Settimana dell’Earth Day – Digitale, sostenibilità e cambiamento climatico: urgenti nuovi modelli di sviluppo e governance territoriale
- Il divario piccoli centri-grandi centri soppianta quello nord-sud
- 1 cittadino su 2 non conosce o conosce poco il concetto di sostenibilità
- Il 61% riconosce al digitale un ruolo importante nel promuovere lo sviluppo economico
Digitale e sostenibilità sono argomenti che sempre di più entrano nel dibattito pubblico quotidiano. Ma per riuscire ad impattare concretamente i comportamenti dei cittadini ed intraprendere un vero processo virtuoso verso la salvaguardia del nostro Pianeta, è necessario che gli italiani siano prima di tutto consapevoli, poi competenti e infine mettano in atto comportamenti virtuosi relativi a sostenibilità e digitalizzazione.
“Conoscere le tecnologie per comprenderne le potenzialità è l’elemento chiave per la sostenibilità digitale. Ecco perchè il confronto sulla sostenibilità digitale, portato avanti dalla Fondazione per la Sostenibilità Digitale, è molto importante per le imprese che possono svolgere un ruolo significativo nel promuovere un cambiamento che produca effetti positivi.” – ha introdotto il Convegno l’On. Adolfo Urso, Ministro delle Imprese e del Made in Italy.
“Siamo tutti chiamati a riflettere sul grado di consapevolezza che abbiamo e su quanto sia importante praticare la sostenibilità anche nel mondo del digitale. Spesso, e lo ha mostrato la Fondazione con le sue ricerche, i cittadini non hanno la piena consapevolezza di quale sia l’impatto delle tecnologie sulla loro vita e cosa significhi sostenibilità digitale. Il lavoro importantissimo della Fondazione è quello di aiutare ad accendere un faro su questo tema e di stimolare la consapevolezza.” – dichiara l’On. Anna Ascani, Vicepresidente della Camera dei Deputati.
Dati che emergono dalla ricerca dell’Osservatorio della Fondazione per la Sostenibilità Digitale “Cosa pensano gli italiani del rapporto tra sostenibilità e digitale?” realizzata in collaborazione con l’Istituto San Pio V e presentata quest’oggi nel corso del convegno annuale della Fondazione, organizzato in occasione della settimana dell’Earth Day. I dati raccolti sono stati successivamente analizzati utilizzando l’indice DiSITM (Digital Sustainability Index), ideato dalla stessa Fondazione.
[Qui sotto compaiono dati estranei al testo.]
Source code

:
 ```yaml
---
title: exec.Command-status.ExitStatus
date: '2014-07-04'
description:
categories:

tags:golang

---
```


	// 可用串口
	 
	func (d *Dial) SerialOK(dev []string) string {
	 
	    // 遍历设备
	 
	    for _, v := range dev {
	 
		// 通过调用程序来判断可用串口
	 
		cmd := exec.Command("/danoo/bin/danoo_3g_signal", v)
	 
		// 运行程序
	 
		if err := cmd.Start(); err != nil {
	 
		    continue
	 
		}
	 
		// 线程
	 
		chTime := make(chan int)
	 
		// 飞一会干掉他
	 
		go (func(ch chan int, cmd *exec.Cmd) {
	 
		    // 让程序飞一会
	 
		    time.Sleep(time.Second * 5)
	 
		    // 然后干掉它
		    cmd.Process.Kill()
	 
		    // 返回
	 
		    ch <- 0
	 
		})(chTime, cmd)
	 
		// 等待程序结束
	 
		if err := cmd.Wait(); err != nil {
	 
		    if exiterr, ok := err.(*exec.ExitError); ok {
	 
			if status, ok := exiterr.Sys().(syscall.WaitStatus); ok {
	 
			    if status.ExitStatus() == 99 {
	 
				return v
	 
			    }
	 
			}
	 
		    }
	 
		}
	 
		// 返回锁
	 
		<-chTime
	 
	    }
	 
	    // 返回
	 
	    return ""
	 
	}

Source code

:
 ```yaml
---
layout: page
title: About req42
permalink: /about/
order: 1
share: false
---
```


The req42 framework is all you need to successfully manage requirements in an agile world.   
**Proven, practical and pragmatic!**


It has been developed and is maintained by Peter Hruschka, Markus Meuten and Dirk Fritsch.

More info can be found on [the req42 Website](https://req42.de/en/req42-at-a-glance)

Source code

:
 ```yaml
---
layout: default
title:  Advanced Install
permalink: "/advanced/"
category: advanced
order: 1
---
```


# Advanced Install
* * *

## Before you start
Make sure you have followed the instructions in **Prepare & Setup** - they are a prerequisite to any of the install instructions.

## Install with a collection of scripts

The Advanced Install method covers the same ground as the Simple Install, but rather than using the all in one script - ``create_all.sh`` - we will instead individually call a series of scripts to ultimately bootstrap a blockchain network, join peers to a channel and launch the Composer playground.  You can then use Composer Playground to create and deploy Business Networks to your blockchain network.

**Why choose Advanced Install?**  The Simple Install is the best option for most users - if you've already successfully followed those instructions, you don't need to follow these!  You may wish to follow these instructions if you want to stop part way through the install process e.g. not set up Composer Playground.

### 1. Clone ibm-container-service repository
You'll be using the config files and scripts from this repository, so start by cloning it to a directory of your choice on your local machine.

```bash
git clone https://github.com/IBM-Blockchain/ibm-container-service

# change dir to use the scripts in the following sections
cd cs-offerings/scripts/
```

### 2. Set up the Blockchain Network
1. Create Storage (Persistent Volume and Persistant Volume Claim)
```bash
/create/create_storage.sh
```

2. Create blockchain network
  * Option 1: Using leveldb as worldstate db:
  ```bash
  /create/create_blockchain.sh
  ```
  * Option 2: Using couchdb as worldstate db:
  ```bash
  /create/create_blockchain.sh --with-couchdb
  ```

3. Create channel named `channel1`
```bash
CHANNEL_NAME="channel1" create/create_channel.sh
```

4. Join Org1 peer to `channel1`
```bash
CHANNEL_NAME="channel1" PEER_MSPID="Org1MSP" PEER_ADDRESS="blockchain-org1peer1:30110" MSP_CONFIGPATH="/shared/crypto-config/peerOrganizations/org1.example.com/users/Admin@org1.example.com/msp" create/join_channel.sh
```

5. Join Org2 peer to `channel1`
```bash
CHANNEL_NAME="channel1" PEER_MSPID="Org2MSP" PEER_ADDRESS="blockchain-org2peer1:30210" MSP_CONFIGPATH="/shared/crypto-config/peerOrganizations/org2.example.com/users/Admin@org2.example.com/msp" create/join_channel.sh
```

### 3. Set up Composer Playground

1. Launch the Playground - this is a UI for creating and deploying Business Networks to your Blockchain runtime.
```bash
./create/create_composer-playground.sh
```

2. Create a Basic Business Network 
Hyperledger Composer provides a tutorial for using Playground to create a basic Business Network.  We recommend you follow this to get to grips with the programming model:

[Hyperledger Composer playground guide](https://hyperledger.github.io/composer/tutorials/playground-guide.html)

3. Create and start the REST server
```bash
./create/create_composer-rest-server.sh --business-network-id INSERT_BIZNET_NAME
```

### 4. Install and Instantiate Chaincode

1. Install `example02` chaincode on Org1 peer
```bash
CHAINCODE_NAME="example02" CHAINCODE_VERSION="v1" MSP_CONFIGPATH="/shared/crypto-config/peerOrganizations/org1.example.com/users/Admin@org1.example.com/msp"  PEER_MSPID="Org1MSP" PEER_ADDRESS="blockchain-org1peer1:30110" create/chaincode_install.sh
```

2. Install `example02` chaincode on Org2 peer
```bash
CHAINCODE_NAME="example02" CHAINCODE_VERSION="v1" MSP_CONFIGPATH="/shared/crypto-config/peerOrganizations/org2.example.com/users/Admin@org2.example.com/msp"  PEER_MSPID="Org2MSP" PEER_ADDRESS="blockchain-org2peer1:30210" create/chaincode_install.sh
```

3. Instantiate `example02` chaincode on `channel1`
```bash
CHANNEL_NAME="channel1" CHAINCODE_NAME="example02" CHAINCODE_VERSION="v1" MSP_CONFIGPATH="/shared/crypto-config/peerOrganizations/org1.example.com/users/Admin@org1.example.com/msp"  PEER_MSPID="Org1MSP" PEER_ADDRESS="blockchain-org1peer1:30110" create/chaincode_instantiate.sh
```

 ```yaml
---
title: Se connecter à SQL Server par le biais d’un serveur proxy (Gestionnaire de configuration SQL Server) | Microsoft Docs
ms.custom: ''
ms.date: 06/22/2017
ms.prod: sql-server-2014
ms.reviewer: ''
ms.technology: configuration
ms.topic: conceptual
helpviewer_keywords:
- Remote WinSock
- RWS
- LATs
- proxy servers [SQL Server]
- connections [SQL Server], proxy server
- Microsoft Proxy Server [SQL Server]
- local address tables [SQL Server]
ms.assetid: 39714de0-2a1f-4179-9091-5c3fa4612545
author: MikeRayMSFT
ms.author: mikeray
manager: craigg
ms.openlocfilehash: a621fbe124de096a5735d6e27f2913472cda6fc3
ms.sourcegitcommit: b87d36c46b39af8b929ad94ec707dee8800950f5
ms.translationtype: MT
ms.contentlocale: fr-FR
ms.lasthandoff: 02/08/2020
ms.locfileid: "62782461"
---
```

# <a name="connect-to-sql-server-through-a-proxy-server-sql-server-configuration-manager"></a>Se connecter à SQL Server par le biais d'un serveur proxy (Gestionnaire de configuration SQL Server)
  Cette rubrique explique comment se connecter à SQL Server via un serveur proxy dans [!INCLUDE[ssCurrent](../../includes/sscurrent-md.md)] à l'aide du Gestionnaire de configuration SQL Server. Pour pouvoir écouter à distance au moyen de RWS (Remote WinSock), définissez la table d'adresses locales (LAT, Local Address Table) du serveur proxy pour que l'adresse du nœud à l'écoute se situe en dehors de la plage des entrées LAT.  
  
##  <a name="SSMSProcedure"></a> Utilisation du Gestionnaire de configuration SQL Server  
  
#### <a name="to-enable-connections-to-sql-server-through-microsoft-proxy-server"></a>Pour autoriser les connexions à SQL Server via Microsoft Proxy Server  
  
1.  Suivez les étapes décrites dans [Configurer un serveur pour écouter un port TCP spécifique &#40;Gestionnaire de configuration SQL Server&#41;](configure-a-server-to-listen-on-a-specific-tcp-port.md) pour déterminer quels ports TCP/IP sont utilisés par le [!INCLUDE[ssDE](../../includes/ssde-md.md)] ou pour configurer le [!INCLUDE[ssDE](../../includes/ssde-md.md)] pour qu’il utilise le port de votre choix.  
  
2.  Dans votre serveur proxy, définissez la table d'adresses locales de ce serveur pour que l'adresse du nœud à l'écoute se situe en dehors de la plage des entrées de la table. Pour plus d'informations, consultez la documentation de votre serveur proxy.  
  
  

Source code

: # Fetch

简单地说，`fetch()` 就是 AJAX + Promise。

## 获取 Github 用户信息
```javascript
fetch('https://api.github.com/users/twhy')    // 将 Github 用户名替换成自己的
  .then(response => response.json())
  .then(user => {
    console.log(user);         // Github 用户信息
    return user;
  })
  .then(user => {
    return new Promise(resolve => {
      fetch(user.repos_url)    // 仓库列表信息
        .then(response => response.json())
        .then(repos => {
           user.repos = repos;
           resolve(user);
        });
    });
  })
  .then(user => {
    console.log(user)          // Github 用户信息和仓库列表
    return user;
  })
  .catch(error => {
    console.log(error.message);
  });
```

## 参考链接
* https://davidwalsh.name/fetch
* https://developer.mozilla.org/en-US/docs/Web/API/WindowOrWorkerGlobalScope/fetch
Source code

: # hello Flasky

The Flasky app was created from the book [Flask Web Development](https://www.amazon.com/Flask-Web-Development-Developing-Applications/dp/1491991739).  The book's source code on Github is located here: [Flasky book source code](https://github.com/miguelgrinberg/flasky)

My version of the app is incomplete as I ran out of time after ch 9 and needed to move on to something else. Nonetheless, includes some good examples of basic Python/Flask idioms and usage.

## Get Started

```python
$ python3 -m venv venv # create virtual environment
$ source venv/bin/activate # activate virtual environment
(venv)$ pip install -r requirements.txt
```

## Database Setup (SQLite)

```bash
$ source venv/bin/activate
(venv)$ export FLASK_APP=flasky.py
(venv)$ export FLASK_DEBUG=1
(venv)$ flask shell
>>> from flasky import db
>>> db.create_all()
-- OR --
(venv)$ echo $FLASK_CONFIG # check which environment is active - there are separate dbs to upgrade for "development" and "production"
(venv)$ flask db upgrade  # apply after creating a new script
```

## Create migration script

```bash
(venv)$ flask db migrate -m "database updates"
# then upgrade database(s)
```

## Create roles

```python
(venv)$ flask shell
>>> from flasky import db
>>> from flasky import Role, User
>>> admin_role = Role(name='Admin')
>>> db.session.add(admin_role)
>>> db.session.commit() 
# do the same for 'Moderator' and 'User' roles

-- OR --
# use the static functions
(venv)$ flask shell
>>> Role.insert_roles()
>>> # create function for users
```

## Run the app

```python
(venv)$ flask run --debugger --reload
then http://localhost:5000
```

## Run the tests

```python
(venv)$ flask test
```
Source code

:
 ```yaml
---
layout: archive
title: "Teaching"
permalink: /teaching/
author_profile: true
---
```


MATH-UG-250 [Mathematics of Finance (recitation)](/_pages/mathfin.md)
“La particolarità della rilevazione di quest’anno è che abbiamo messo a confronto in ogni Regione le grandi città con i comuni più piccoli. Il nostro obiettivo è stato quello di analizzare il cambiamento nel modo in cui gli Italiani che abitano nelle grandi città vivono le tecnologie digitali ed il concetto di sostenibilità rispetto a quanti invece si trovano nei comuni più piccoli: quelli sotto i 3.000 abitanti. Il risultato è che rispetto a questi temi ci troviamo di fronte a due Italie, ma non sono quella del nord e quella del sud, ma quella dei grandi comuni e quella dei piccoli comuni” – afferma Stefano Epifani, Presidente della Fondazione per la Sostenibilità Digitale, a commento dei risultati della ricerca.
“L’Istituto di Studi Politici San Pio V, con questa partnership strategica con la Fondazione per la Sostenibilità Digitale, pone il focus sul ruolo strategico delle twin transition rispetto all’evoluzione sociale ed economica contemporanea. Studiamo assieme i modelli di percezione degli italiani sui temi della sostenibilità e della tecnologia digitale per tracciare l’evoluzione di un fenomeno dal quale dipende la competitività del paese: la focalizzazione sulla differenza tra città metropolitane ed aree interne che abbiamo dato quest’anno allo studio fornisce letture particolarmente utili alle Istituzioni per comprendere come costruire il rapporto con i Cittadini e sviluppare politiche di coesione” – spiega Paolo De Nardis, Presidente dell’Istituto di Studi Politici San Pio V.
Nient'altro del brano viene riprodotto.